For the past month I’ve been coaching a student everyday after school to give a five minute speech entirely in English about his robot contest. At the beginning it was quite simple, translating his speech, making sure it would all fit in the time, going over difficult words…
In the past two weeks, however, it ramped up to extreme levels. Particularly because my co-ALT also had a contestant who was working almost doubly as hard in his memorization and pronunciation, and through the properties of solidarity it meant that, even if my students standards were being met, we still had to stay as long. We even were asked by one of the other JTEs to come in on Sunday to work on it. It turned into such a glorious day and between my advising JTE and my student I think we were trying to work as quickly as possible. My JTE kept mentioning what a perfect surfing day it would be, so I really hope those days appear for at least the month. As a result, obviously, my blogging suffered, as well as my social time, running habits, sleep schedule, and overall enjoyment of life.

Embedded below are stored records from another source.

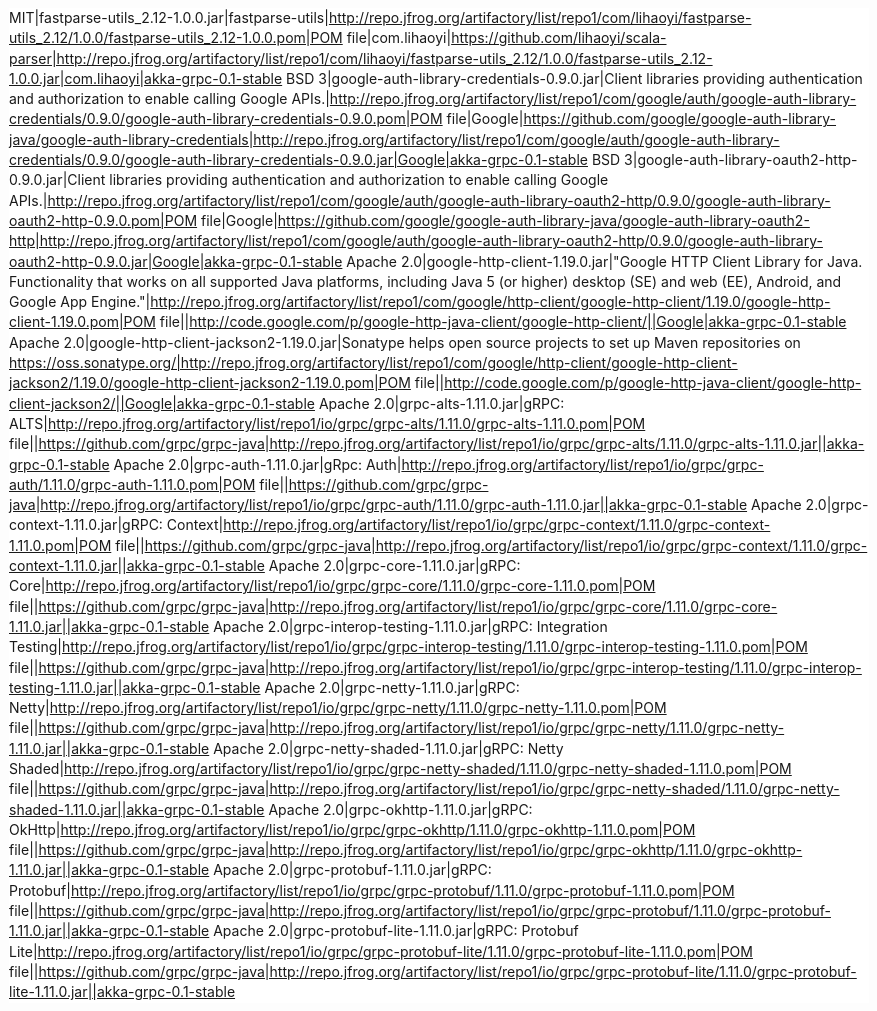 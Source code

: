 MIT|fastparse-utils_2.12-1.0.0.jar|fastparse-utils|http://repo.jfrog.org/artifactory/list/repo1/com/lihaoyi/fastparse-utils_2.12/1.0.0/fastparse-utils_2.12-1.0.0.pom|POM file|com.lihaoyi|https://github.com/lihaoyi/scala-parser|http://repo.jfrog.org/artifactory/list/repo1/com/lihaoyi/fastparse-utils_2.12/1.0.0/fastparse-utils_2.12-1.0.0.jar|com.lihaoyi|akka-grpc-0.1-stable
BSD 3|google-auth-library-credentials-0.9.0.jar|Client libraries providing authentication and    authorization to enable calling Google APIs.|http://repo.jfrog.org/artifactory/list/repo1/com/google/auth/google-auth-library-credentials/0.9.0/google-auth-library-credentials-0.9.0.pom|POM file|Google|https://github.com/google/google-auth-library-java/google-auth-library-credentials|http://repo.jfrog.org/artifactory/list/repo1/com/google/auth/google-auth-library-credentials/0.9.0/google-auth-library-credentials-0.9.0.jar|Google|akka-grpc-0.1-stable
BSD 3|google-auth-library-oauth2-http-0.9.0.jar|Client libraries providing authentication and    authorization to enable calling Google APIs.|http://repo.jfrog.org/artifactory/list/repo1/com/google/auth/google-auth-library-oauth2-http/0.9.0/google-auth-library-oauth2-http-0.9.0.pom|POM file|Google|https://github.com/google/google-auth-library-java/google-auth-library-oauth2-http|http://repo.jfrog.org/artifactory/list/repo1/com/google/auth/google-auth-library-oauth2-http/0.9.0/google-auth-library-oauth2-http-0.9.0.jar|Google|akka-grpc-0.1-stable
Apache 2.0|google-http-client-1.19.0.jar|"Google HTTP Client Library for Java. Functionality that works on all supported Java platforms,    including Java 5 (or higher) desktop (SE) and web (EE), Android, and Google App Engine."|http://repo.jfrog.org/artifactory/list/repo1/com/google/http-client/google-http-client/1.19.0/google-http-client-1.19.0.pom|POM file||http://code.google.com/p/google-http-java-client/google-http-client/||Google|akka-grpc-0.1-stable
Apache 2.0|google-http-client-jackson2-1.19.0.jar|Sonatype helps open source projects to set up Maven repositories on https://oss.sonatype.org/|http://repo.jfrog.org/artifactory/list/repo1/com/google/http-client/google-http-client-jackson2/1.19.0/google-http-client-jackson2-1.19.0.pom|POM file||http://code.google.com/p/google-http-java-client/google-http-client-jackson2/||Google|akka-grpc-0.1-stable
Apache 2.0|grpc-alts-1.11.0.jar|gRPC: ALTS|http://repo.jfrog.org/artifactory/list/repo1/io/grpc/grpc-alts/1.11.0/grpc-alts-1.11.0.pom|POM file||https://github.com/grpc/grpc-java|http://repo.jfrog.org/artifactory/list/repo1/io/grpc/grpc-alts/1.11.0/grpc-alts-1.11.0.jar||akka-grpc-0.1-stable
Apache 2.0|grpc-auth-1.11.0.jar|gRpc: Auth|http://repo.jfrog.org/artifactory/list/repo1/io/grpc/grpc-auth/1.11.0/grpc-auth-1.11.0.pom|POM file||https://github.com/grpc/grpc-java|http://repo.jfrog.org/artifactory/list/repo1/io/grpc/grpc-auth/1.11.0/grpc-auth-1.11.0.jar||akka-grpc-0.1-stable
Apache 2.0|grpc-context-1.11.0.jar|gRPC: Context|http://repo.jfrog.org/artifactory/list/repo1/io/grpc/grpc-context/1.11.0/grpc-context-1.11.0.pom|POM file||https://github.com/grpc/grpc-java|http://repo.jfrog.org/artifactory/list/repo1/io/grpc/grpc-context/1.11.0/grpc-context-1.11.0.jar||akka-grpc-0.1-stable
Apache 2.0|grpc-core-1.11.0.jar|gRPC: Core|http://repo.jfrog.org/artifactory/list/repo1/io/grpc/grpc-core/1.11.0/grpc-core-1.11.0.pom|POM file||https://github.com/grpc/grpc-java|http://repo.jfrog.org/artifactory/list/repo1/io/grpc/grpc-core/1.11.0/grpc-core-1.11.0.jar||akka-grpc-0.1-stable
Apache 2.0|grpc-interop-testing-1.11.0.jar|gRPC: Integration Testing|http://repo.jfrog.org/artifactory/list/repo1/io/grpc/grpc-interop-testing/1.11.0/grpc-interop-testing-1.11.0.pom|POM file||https://github.com/grpc/grpc-java|http://repo.jfrog.org/artifactory/list/repo1/io/grpc/grpc-interop-testing/1.11.0/grpc-interop-testing-1.11.0.jar||akka-grpc-0.1-stable
Apache 2.0|grpc-netty-1.11.0.jar|gRPC: Netty|http://repo.jfrog.org/artifactory/list/repo1/io/grpc/grpc-netty/1.11.0/grpc-netty-1.11.0.pom|POM file||https://github.com/grpc/grpc-java|http://repo.jfrog.org/artifactory/list/repo1/io/grpc/grpc-netty/1.11.0/grpc-netty-1.11.0.jar||akka-grpc-0.1-stable
Apache 2.0|grpc-netty-shaded-1.11.0.jar|gRPC: Netty Shaded|http://repo.jfrog.org/artifactory/list/repo1/io/grpc/grpc-netty-shaded/1.11.0/grpc-netty-shaded-1.11.0.pom|POM file||https://github.com/grpc/grpc-java|http://repo.jfrog.org/artifactory/list/repo1/io/grpc/grpc-netty-shaded/1.11.0/grpc-netty-shaded-1.11.0.jar||akka-grpc-0.1-stable
Apache 2.0|grpc-okhttp-1.11.0.jar|gRPC: OkHttp|http://repo.jfrog.org/artifactory/list/repo1/io/grpc/grpc-okhttp/1.11.0/grpc-okhttp-1.11.0.pom|POM file||https://github.com/grpc/grpc-java|http://repo.jfrog.org/artifactory/list/repo1/io/grpc/grpc-okhttp/1.11.0/grpc-okhttp-1.11.0.jar||akka-grpc-0.1-stable
Apache 2.0|grpc-protobuf-1.11.0.jar|gRPC: Protobuf|http://repo.jfrog.org/artifactory/list/repo1/io/grpc/grpc-protobuf/1.11.0/grpc-protobuf-1.11.0.pom|POM file||https://github.com/grpc/grpc-java|http://repo.jfrog.org/artifactory/list/repo1/io/grpc/grpc-protobuf/1.11.0/grpc-protobuf-1.11.0.jar||akka-grpc-0.1-stable
Apache 2.0|grpc-protobuf-lite-1.11.0.jar|gRPC: Protobuf Lite|http://repo.jfrog.org/artifactory/list/repo1/io/grpc/grpc-protobuf-lite/1.11.0/grpc-protobuf-lite-1.11.0.pom|POM file||https://github.com/grpc/grpc-java|http://repo.jfrog.org/artifactory/list/repo1/io/grpc/grpc-protobuf-lite/1.11.0/grpc-protobuf-lite-1.11.0.jar||akka-grpc-0.1-stable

Don’t get me wrong, I now adore my student and all of his robot determinism, and even getting over the fact that he mixes up ‘r’s ‘l’s and ‘th’s should say something. But it came down to working almost ten hour days in what could’ve been done in eight that really got to me. The scary thing is I’m usually one of the first people out of the teacher’s rooms, even if I leave at 7 o’clock. To a lot of extent it just expected of teachers, and many workers in Japan, to stay working even after your salaried hours are filled, but I also think it’s due to the fact that on any given weekday night, myself included, there’s just not too much else to do. Especially when I didn’t have internet (btw, after hours of phone calls and a lot of help from my JTE I now have internet at my home), I was fine to stay later and use it to study Japanese and find out whatever news was going on back home (mostly, Donald Trump and the Presidential Race). Now as the days get dark earlier and I find myself with viable things to do–finish Dune, write my own stories, run, cook my dinner–getting the speech contest over with was the first thing on my mind.

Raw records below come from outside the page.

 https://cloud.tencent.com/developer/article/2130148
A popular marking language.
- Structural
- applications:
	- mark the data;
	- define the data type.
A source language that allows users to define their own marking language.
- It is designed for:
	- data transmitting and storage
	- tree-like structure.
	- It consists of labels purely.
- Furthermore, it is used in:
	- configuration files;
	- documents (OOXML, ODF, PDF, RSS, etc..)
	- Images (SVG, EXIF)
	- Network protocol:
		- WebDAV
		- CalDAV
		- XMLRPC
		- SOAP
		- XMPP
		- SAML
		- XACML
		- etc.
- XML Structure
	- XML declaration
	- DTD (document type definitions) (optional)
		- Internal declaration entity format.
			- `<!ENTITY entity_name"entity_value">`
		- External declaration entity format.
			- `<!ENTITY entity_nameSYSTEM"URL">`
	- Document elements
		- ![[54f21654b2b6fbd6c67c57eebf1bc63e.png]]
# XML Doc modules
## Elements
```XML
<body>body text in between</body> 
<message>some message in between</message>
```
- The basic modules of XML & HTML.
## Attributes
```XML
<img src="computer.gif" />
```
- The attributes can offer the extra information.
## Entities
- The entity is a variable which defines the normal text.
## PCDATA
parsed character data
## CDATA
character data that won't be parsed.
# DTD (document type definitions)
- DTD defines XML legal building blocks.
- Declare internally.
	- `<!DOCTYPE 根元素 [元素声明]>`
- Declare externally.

Leading up to the contest, though, were some of the better times of all the work. As my student was saying his speech during practice I’d be mouthing along with him. Despite his “robots” occasionally being turned into “lobots” he had made such a huge transformation over the past month that I felt like I was teaching something a little bit more than English. When it came to intonation I taught him how to create a loud voice without shouting, and with posture I stopped him from slouching. The day before the speech contest was actually his fifteenth birthday, and so instead of having practice I went out and bought him a slice of cake (and cupcakes for the JTE and myself).

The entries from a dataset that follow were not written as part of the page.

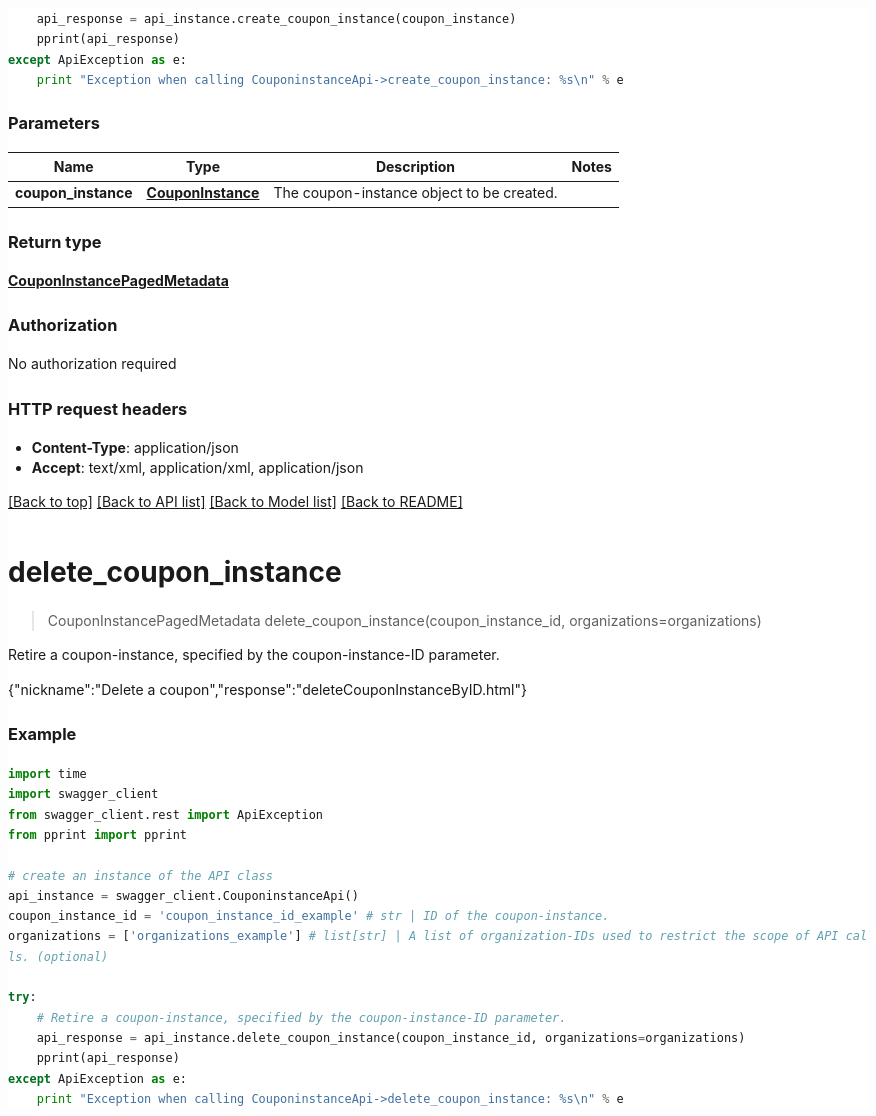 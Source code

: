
 ```python
    api_response = api_instance.create_coupon_instance(coupon_instance)
    pprint(api_response)
except ApiException as e:
    print "Exception when calling CouponinstanceApi->create_coupon_instance: %s\n" % e
```

### Parameters

Name | Type | Description  | Notes
------------- | ------------- | ------------- | -------------
 **coupon_instance** | [**CouponInstance**](CouponInstance.md)| The coupon-instance object to be created. | 

### Return type

[**CouponInstancePagedMetadata**](CouponInstancePagedMetadata.md)

### Authorization

No authorization required

### HTTP request headers

 - **Content-Type**: application/json
 - **Accept**: text/xml, application/xml, application/json

[[Back to top]](#) [[Back to API list]](../README.md#documentation-for-api-endpoints) [[Back to Model list]](../README.md#documentation-for-models) [[Back to README]](../README.md)

# **delete_coupon_instance**
> CouponInstancePagedMetadata delete_coupon_instance(coupon_instance_id, organizations=organizations)

Retire a coupon-instance, specified by the coupon-instance-ID parameter.

{\"nickname\":\"Delete a coupon\",\"response\":\"deleteCouponInstanceByID.html\"}

### Example 
```python
import time
import swagger_client
from swagger_client.rest import ApiException
from pprint import pprint

# create an instance of the API class
api_instance = swagger_client.CouponinstanceApi()
coupon_instance_id = 'coupon_instance_id_example' # str | ID of the coupon-instance.
organizations = ['organizations_example'] # list[str] | A list of organization-IDs used to restrict the scope of API calls. (optional)

try: 
    # Retire a coupon-instance, specified by the coupon-instance-ID parameter.
    api_response = api_instance.delete_coupon_instance(coupon_instance_id, organizations=organizations)
    pprint(api_response)
except ApiException as e:
    print "Exception when calling CouponinstanceApi->delete_coupon_instance: %s\n" % e
```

Then comes the morning of the contest and Coral and I drove early to the Cultural Center. Not only were our students going to be giving their speeches, but we also got the privilege of being the masters of ceremony along with another JTE. Complaints were minimal, but the whole time I was trying to figure out if I’d rather be in class teaching. Basically, with only two fifteen minute breaks, and lunch, we were sitting in the same spot for a good eight hours, introducing 58 speeches, each giving feedback for 29 of them. I must admit, it was pretty mind numbing, but only once did I zone out so much that by the time she finished and I realized I was the one who had to comment I completely forgot what her topic was about. As I struggled to grasp some blurred words in my memory I ended up saying, “Thank you for telling us about that struggle in your life, and I’m glad you were able to overcome it.”
I felt so bad, and it was a good enforcer of keeping me awake and paying attention to the remaining half, but also was a decent summary of every comment I could’ve given. There were some outstanding speeches and even better performances. We set it up so I could introduce my student and Coral hers, and I played it nonchalantly (while giving him a thumbs up), but I don’t think I could hide the bias in my voice after my speech. Granted, he wasn’t going to win, I think he knew that and at least had no expectations for himself. But his speech that day was far beyond the league of anything he’d done in practice. He said all the words–even those pesky ‘a’s and ‘from’s he was keen to forget. His pronunciation and intonation was on point. Best of all, he smiled through almost all of it, except for the part where he sold his acting skills by frowning and saying, “Actually, a week after this speech contest, I will compete in the robot contest…God help me.*
It garnered one of the few laughs from the audience of the day, and I could not have been more proud. Afterward I got to meet his mother, who explained she had no idea what he was talking about, but was so glad to see him up there. It really made all of the work worth it. Now, I’m realizing he was just about the first student that I met and it’s certainly sad to not get to interact with him as much every day. I guess I’m probably screwed once graduation comes in March and that feeling gets multiplied by two hundred.